══ Data for analysis

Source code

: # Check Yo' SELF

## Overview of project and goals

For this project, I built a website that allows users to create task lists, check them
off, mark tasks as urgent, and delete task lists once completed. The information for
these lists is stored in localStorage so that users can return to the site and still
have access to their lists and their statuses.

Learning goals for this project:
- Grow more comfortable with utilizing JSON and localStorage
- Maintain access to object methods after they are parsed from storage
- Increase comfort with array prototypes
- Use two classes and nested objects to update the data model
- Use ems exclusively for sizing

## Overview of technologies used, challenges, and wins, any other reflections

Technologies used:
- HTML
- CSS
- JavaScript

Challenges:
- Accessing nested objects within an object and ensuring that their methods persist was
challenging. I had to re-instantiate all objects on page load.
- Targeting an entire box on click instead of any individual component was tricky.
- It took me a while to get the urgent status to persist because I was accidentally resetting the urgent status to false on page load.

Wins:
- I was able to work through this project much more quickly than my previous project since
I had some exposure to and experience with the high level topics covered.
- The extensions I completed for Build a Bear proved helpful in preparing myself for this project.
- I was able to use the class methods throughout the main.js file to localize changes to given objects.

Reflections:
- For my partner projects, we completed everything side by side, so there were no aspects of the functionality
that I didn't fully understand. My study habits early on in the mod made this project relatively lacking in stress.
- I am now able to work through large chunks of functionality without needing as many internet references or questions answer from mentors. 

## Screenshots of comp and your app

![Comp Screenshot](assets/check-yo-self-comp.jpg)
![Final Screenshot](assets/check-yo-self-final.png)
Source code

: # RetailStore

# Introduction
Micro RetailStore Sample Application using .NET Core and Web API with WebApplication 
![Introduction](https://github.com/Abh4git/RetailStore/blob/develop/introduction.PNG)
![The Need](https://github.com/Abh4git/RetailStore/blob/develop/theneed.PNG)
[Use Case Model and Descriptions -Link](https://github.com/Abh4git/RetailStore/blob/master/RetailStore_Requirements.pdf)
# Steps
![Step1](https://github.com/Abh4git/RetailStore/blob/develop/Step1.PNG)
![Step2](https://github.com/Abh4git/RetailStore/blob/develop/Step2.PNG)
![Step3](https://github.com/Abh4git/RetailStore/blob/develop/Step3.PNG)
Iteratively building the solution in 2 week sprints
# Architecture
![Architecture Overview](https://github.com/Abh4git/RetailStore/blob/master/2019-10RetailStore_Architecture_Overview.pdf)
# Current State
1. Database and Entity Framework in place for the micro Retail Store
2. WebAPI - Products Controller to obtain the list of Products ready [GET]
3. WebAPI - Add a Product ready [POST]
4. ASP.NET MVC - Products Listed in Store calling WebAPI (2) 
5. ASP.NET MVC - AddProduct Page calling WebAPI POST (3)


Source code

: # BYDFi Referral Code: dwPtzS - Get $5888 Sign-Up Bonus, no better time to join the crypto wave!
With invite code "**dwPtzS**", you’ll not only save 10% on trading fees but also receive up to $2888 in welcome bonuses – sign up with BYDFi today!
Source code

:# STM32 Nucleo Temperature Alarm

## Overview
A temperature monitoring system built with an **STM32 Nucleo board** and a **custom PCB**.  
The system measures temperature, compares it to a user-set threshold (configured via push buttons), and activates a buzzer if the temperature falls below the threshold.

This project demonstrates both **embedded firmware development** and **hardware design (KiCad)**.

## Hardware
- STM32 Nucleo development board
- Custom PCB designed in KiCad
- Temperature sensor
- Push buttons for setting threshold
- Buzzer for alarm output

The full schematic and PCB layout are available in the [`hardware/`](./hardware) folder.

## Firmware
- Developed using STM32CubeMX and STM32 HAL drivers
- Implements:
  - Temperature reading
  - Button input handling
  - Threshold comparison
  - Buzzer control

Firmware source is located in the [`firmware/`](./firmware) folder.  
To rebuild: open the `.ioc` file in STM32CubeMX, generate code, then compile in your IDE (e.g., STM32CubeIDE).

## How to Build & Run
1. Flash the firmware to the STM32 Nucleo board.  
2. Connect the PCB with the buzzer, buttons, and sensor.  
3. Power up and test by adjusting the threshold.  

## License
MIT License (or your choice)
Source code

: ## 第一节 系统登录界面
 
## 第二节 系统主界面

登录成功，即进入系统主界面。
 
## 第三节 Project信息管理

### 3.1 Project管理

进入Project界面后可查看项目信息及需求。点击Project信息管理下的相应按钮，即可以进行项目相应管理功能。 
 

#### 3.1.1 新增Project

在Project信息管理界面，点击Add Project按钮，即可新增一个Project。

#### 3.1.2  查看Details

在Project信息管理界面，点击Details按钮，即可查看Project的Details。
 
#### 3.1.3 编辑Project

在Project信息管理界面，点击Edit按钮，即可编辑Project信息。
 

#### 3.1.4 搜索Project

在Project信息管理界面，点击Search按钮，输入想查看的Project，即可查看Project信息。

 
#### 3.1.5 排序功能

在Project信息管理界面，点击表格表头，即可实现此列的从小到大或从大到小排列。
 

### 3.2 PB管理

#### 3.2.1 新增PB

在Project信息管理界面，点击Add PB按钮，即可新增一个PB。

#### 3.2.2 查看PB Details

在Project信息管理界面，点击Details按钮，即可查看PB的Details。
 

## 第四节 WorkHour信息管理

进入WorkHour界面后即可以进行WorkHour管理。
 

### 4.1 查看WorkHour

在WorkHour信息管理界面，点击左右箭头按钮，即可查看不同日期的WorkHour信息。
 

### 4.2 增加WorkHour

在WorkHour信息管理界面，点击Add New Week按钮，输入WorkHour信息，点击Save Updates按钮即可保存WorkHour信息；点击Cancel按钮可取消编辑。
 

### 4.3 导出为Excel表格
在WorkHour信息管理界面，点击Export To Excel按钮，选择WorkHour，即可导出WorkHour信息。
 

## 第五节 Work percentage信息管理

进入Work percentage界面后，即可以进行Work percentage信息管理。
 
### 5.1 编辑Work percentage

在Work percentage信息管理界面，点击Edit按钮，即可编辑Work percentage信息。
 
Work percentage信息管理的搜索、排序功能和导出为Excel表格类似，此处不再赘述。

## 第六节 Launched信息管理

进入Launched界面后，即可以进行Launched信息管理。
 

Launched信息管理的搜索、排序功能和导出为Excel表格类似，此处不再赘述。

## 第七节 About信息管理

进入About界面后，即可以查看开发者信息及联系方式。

════

◆ Exercise requirements ◆
Copy, please, exactly the lines that start at the first line of the data and end at the line containing "## Screenshots of comp and your app", both kept and no others.

◆ Answer to the exercise ◆
Source code

: # Check Yo' SELF

## Overview of project and goals

For this project, I built a website that allows users to create task lists, check them
off, mark tasks as urgent, and delete task lists once completed. The information for
these lists is stored in localStorage so that users can return to the site and still
have access to their lists and their statuses.

Learning goals for this project:
- Grow more comfortable with utilizing JSON and localStorage
- Maintain access to object methods after they are parsed from storage
- Increase comfort with array prototypes
- Use two classes and nested objects to update the data model
- Use ems exclusively for sizing

## Overview of technologies used, challenges, and wins, any other reflections

Technologies used:
- HTML
- CSS
- JavaScript

Challenges:
- Accessing nested objects within an object and ensuring that their methods persist was
challenging. I had to re-instantiate all objects on page load.
- Targeting an entire box on click instead of any individual component was tricky.
- It took me a while to get the urgent status to persist because I was accidentally resetting the urgent status to false on page load.

Wins:
- I was able to work through this project much more quickly than my previous project since
I had some exposure to and experience with the high level topics covered.
- The extensions I completed for Build a Bear proved helpful in preparing myself for this project.
- I was able to use the class methods throughout the main.js file to localize changes to given objects.

Reflections:
- For my partner projects, we completed everything side by side, so there were no aspects of the functionality
that I didn't fully understand. My study habits early on in the mod made this project relatively lacking in stress.
- I am now able to work through large chunks of functionality without needing as many internet references or questions answer from mentors. 

## Screenshots of comp and your app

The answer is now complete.